A. John Grotzinger, Athena Science Team member from the Massachusetts Institute of Technology, offers the following:

“In picking the names of significant rock targets, we try to follow a theme. Beginning with Adirondack (first rock at Gusev) we chose names that related to significant topographic features that local populations could identify with. This included Stone Mountain (Georgia) which was the first rock we analyzed by Opportunity. Then, we moved on to El Capitan, Guadalupe, McKittrick, and Last Chance which are significant peaks and valleys in the Guadalupe national park in west Texas. After the rocks, we spent several days analyzing the soils at Eagle crater, which we named mostly after different types of sweets and desserts (Neopolitan, Fudge, etc.).

“The first rock outside of Eagle crater (Bounce Rock) was identified over a month ago, and named because the lander bounced across it as it rolled into Eagle crater. Now that we're there, we are paying a tribute to our European colleagues by selecting a whole series of names which reflect their favorite parts of Germany, France and Denmark (Lorelei, Eifel, etc.). On the plains at Meridiani, we have chosen waypoints for Opportunity to travel to which have historical significance. Our first waypoint is Anatolia, the Greek name for the plains of Asia minor.
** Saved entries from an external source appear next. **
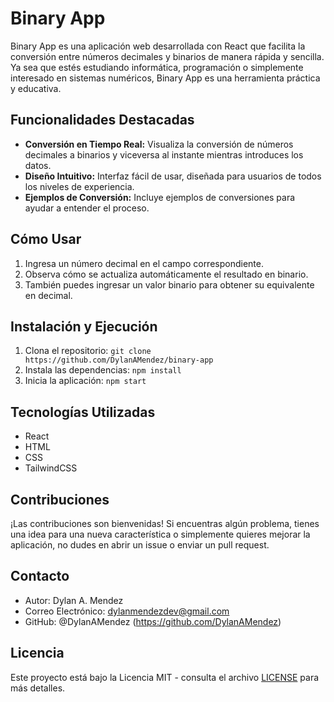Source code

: # Binary App

Binary App es una aplicación web desarrollada con React que facilita la conversión entre números decimales y binarios de manera rápida y sencilla. Ya sea que estés estudiando informática, programación o simplemente interesado en sistemas numéricos, Binary App es una herramienta práctica y educativa.

## Funcionalidades Destacadas

- **Conversión en Tiempo Real:** Visualiza la conversión de números decimales a binarios y viceversa al instante mientras introduces los datos.
- **Diseño Intuitivo:** Interfaz fácil de usar, diseñada para usuarios de todos los niveles de experiencia.
- **Ejemplos de Conversión:** Incluye ejemplos de conversiones para ayudar a entender el proceso.

## Cómo Usar

1. Ingresa un número decimal en el campo correspondiente.
2. Observa cómo se actualiza automáticamente el resultado en binario.
3. También puedes ingresar un valor binario para obtener su equivalente en decimal.

## Instalación y Ejecución

1. Clona el repositorio: `git clone https://github.com/DylanAMendez/binary-app `
2. Instala las dependencias: `npm install`
3. Inicia la aplicación: `npm start`

## Tecnologías Utilizadas

- React
- HTML
- CSS
- TailwindCSS

## Contribuciones

¡Las contribuciones son bienvenidas! Si encuentras algún problema, tienes una idea para una nueva característica o simplemente quieres mejorar la aplicación, no dudes en abrir un issue o enviar un pull request.

## Contacto

- Autor: Dylan A. Mendez
- Correo Electrónico: dylanmendezdev@gmail.com
- GitHub: @DylanAMendez (https://github.com/DylanAMendez)

## Licencia

Este proyecto está bajo la Licencia MIT - consulta el archivo [LICENSE](LICENSE) para más detalles.
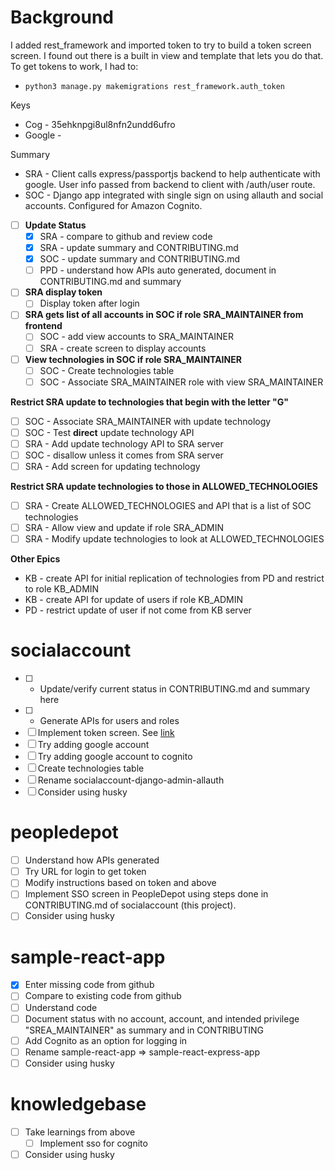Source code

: <style>
table, th, td {
  border: 3px solid;
}
th {
  font-weight: normal;
}
</style>

# Background
I added rest_framework and imported token to try to build a token screen screen.  I found out there is a built in view and template that lets you do that.  To get tokens to work, I had to:
- `python3 manage.py makemigrations rest_framework.auth_token`  


Keys
- Cog - 35ehknpgi8ul8nfn2undd6ufro
- Google - 

Summary
- SRA - Client calls express/passportjs backend to help authenticate with google.  User info passed from backend to client with /auth/user route.
- SOC - Django app integrated with single sign on using allauth and social accounts.  Configured for Amazon Cognito.

- [ ] **Update Status**
  - [x] SRA - compare to github and review code
  - [x] SRA - update summary and CONTRIBUTING.md
  - [X] SOC - update summary and CONTRIBUTING.md
  - [ ] PPD - understand how APIs auto generated, document in CONTRIBUTING.md and summary

- [ ] **SRA display token**
  - [ ] Display token after login

- [ ] **SRA gets list of all accounts in SOC if role SRA_MAINTAINER from frontend**
  - [ ] SOC - add view accounts to SRA_MAINTAINER
  - [ ] SRA - create screen to display accounts

- [ ] **View technologies in SOC if role SRA_MAINTAINER**
  - [ ] SOC - Create technologies table
  - [ ] SOC - Associate SRA_MAINTAINER role with view SRA_MAINTAINER

**Restrict SRA update to technologies that begin with the letter "G"**
- [ ] SOC - Associate SRA_MAINTAINER with update technology
- [ ] SOC - Test **direct** update technology API
- [ ] SRA - Add update technology API to SRA server
- [ ] SOC - disallow unless it comes from SRA server
- [ ] SRA - Add screen for updating technology

**Restrict SRA update technologies to those in ALLOWED_TECHNOLOGIES**
- [ ] SRA - Create ALLOWED_TECHNOLOGIES and API that is a list of SOC technologies
- [ ] SRA - Allow view and update if role SRA_ADMIN
- [ ] SRA - Modify update technologies to look at ALLOWED_TECHNOLOGIES

**Other Epics**
- KB - create API for initial replication of technologies from PD and restrict to role KB_ADMIN
- KB - create API for update of users if role KB_ADMIN
- PD - restrict update of user if not come from KB server

# socialaccount
- [ ] * Update/verify current status in CONTRIBUTING.md and summary here
- [ ] * Generate APIs for users and roles
- [ ] Implement token screen.  See [link](https://stackoverflow.com/questions/14838128/django-rest-framework-token-authentication)
- [ ] Try adding google account
- [ ] Try adding google account to cognito
- [ ] Create technologies table
- [ ] Rename socialaccount-django-admin-allauth
- [ ] Consider using husky

# peopledepot
- [ ] Understand how APIs generated
- [ ] Try URL for login to get token
- [ ] Modify instructions based on token and above
- [ ] Implement SSO screen in PeopleDepot using steps done in CONTRIBUTING.md of socialaccount (this project).
- [ ] Consider using husky

# sample-react-app
- [x] Enter missing code from github
- [ ] Compare to existing code from github
- [ ] Understand code
- [ ] Document status with no account, account, and intended privilege "SREA_MAINTAINER" as summary and in CONTRIBUTING
- [ ] Add Cognito as an option for logging in
- [ ] Rename sample-react-app => sample-react-express-app
- [ ] Consider using husky

# knowledgebase
- [ ] Take learnings from above
  - [ ] Implement sso for cognito
- [ ] Consider using husky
“The crater names are chosen by Steve Squyres and Jim Rice and reflect major lakes on Earth (Gusev site) and ships of exploration (Meridiani site).”

Steve Squyres, principal investigator for the Mars Rover mission adds: “None of these names are ‘official’ in any sense. Selecting the official names of features like craters on other planets is the purview of the International Astronomical Union. None of our names — including the names of the craters — are official IAU names. They are simply names that we have chosen out of necessity for use within the team during the mission. Unless you have some names to use for the things you’re looking at and driving by, things get pretty confusing.“

Q. Where can I find blueprints of the Mars Rover?
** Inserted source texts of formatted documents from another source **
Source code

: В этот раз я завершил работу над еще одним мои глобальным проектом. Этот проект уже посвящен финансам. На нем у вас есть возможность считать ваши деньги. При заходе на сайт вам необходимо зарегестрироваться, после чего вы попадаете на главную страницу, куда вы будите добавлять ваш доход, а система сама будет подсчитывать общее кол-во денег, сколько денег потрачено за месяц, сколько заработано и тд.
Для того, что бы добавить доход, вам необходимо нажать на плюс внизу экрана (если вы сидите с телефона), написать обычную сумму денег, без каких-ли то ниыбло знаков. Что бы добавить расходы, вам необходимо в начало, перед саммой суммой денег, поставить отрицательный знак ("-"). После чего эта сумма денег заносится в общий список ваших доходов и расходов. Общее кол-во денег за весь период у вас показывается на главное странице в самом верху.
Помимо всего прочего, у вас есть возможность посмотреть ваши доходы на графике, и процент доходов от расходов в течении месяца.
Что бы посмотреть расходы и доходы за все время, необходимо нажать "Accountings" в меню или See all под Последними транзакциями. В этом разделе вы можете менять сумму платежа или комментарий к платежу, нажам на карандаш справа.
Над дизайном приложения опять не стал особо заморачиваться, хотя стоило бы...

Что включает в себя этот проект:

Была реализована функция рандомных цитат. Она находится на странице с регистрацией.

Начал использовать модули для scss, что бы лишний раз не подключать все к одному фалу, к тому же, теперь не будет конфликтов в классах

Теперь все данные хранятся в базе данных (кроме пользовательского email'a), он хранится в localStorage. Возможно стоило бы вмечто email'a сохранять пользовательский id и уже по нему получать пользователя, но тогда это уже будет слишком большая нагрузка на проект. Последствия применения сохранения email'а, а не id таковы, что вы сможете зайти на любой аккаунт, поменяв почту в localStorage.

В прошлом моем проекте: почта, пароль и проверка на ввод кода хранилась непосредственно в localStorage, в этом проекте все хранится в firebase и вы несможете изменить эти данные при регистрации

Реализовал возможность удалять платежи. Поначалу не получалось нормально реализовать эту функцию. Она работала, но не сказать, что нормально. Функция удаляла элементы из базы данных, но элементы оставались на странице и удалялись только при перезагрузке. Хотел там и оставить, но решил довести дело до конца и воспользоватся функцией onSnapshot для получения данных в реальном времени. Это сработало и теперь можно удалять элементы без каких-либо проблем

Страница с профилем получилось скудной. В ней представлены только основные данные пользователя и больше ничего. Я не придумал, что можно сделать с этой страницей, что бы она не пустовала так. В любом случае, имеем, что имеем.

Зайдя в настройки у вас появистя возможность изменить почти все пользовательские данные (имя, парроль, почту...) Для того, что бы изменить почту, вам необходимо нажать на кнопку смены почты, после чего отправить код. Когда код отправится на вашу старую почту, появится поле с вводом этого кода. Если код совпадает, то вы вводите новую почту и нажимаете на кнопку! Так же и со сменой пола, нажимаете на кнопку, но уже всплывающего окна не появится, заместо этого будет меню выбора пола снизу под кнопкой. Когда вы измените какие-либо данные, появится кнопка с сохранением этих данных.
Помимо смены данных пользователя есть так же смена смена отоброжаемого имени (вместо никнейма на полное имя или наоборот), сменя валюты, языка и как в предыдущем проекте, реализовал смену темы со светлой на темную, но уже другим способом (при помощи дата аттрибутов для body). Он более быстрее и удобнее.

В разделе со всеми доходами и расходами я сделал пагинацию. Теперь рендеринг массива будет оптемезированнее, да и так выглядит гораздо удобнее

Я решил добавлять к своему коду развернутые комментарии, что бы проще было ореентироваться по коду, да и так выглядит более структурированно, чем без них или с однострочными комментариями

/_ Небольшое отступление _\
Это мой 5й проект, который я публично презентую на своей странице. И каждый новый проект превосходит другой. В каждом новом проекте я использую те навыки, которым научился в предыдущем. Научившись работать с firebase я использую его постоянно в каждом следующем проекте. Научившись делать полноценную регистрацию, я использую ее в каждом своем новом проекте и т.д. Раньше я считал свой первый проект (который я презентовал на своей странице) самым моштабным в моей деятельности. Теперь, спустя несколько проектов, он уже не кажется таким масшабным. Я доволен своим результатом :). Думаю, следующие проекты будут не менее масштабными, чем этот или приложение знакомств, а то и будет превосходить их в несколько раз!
A. Rover dimensions are: 1.5 meters (4.9 feet) high by 2.3 meters (7.5 feet) wide by 1.6 meters (5.2 feet) long. We are not able to release blueprints of the rovers due to ITAR (International Traffic in Arms Regulations). These regulations state that information which is required for the design, development, or production of “defense articles” remain classified. There are 21 categories of “defense articles,” including a category for “Spacecraft and Associated Equipment.”
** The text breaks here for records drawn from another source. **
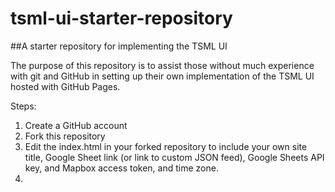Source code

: # tsml-ui-starter-repository
##A starter repository for implementing the TSML UI

The purpose of this repository is to assist those without much experience with git and GitHub in setting up their own implementation of the TSML UI hosted with GitHub Pages.

Steps:
1. Create a GitHub account
2. Fork this repository
3. Edit the index.html in your forked repository to include your own site title, Google Sheet link (or link to custom JSON feed), Google Sheets API key, and Mapbox access token, and time zone.
4. 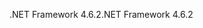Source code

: <span data-ttu-id="eeced-101">.NET Framework 4.6.2</span><span class="sxs-lookup"><span data-stu-id="eeced-101">.NET Framework 4.6.2</span></span>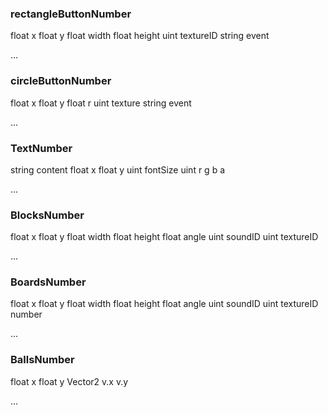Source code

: ### rectangleButtonNumber

float x float y float width float height uint textureID string event

...

### circleButtonNumber

float x float y float r uint texture string event

...

### TextNumber

string content float x float y uint fontSize uint r g b a

...

### BlocksNumber

float x float y float width float height float angle uint soundID uint textureID

...

### BoardsNumber

float x float y float width float height float angle uint soundID uint textureID number

...

### BallsNumber

float x float y Vector2 v.x v.y

...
Q. What is the object in the Pancam panorama at Meridiani Planum?

A. Rob Manning, the Entry Descent and Landing Manager for the Mars Exploration Rover Project, offers the following comment about the object:

"The Entry, Descent, and Landing team believes that this odd-looking feature is a piece of soft material that definitely came from our vehicle. We cannot say exactly where it came from but we can say that there are several possibilities: cotton insulation, Vectran covers and wraps from the airbag, Zylon bridle tensioning ties, or felt insulation from the gas generators... the list goes on. We do not think this is parachute material, however, due to its color (it does not look blue enough to be the undyed nylon or red enough to be the dyed nylon). Knowing the possibility that we could have left a bit of a mess nearby, once we saw this feature we only marveled at how clean everything looked and we have not given it another thought. (We found bits of Kapton tape just a few feet away from the Mars Pathfinder lander in '97). We try to make sure that bits do not fall off, but it does, and we were not at all surprised."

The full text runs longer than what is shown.